#### Work instruction:
Count every line below that holds "from". Number only.

[Dataset entries]
┄┄┄┄┄┄┄┄┄┄
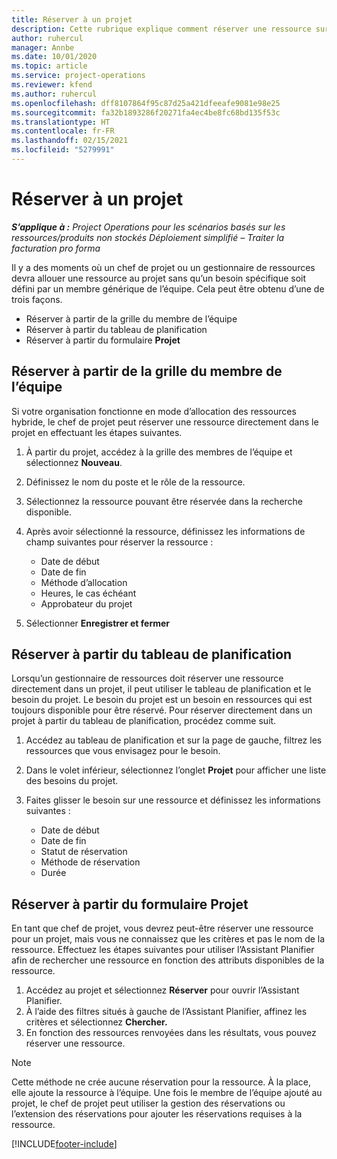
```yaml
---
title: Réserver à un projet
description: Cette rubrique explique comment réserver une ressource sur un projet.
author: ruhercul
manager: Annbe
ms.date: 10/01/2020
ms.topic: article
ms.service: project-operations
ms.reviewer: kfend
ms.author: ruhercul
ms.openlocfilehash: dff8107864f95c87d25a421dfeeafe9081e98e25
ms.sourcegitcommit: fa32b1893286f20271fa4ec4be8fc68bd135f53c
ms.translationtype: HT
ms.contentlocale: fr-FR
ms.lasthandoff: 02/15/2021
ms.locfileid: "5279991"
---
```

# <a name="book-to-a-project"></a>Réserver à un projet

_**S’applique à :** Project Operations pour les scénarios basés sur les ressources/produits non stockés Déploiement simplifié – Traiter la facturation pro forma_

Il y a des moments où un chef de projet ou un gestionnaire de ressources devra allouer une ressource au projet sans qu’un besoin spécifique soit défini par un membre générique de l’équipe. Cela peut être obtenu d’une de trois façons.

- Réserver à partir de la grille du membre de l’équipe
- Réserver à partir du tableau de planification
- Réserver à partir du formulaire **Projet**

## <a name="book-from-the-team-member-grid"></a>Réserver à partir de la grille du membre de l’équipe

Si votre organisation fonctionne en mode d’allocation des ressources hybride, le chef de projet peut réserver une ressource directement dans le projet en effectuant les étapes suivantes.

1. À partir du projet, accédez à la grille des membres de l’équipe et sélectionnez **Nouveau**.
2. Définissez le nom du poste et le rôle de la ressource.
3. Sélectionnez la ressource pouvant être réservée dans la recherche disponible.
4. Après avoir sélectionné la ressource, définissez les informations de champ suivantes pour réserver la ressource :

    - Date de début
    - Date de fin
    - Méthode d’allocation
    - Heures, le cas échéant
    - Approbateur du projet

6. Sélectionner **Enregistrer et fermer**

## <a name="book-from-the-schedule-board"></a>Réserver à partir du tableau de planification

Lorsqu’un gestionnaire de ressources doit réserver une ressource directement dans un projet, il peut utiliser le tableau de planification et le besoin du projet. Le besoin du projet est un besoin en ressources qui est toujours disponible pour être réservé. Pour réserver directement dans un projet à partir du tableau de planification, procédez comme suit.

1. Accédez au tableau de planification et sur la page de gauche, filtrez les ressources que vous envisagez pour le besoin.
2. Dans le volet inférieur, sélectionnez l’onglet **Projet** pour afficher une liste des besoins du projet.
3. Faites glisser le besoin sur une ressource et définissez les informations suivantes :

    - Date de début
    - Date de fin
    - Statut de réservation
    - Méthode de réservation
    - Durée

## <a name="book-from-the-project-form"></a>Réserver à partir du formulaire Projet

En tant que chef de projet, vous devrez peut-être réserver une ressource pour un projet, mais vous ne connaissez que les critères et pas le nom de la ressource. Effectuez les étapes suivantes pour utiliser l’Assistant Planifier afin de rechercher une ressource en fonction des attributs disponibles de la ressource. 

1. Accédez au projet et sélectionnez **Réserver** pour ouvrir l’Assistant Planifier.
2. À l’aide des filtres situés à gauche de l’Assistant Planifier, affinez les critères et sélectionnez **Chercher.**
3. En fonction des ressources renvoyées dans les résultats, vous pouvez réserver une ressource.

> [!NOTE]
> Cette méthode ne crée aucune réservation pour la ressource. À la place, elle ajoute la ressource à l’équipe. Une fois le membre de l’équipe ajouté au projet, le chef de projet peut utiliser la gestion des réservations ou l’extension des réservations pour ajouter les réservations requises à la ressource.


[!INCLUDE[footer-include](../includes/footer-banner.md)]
┄┄┄┄┄┄┄┄┄┄
#### Output of the exercise:
3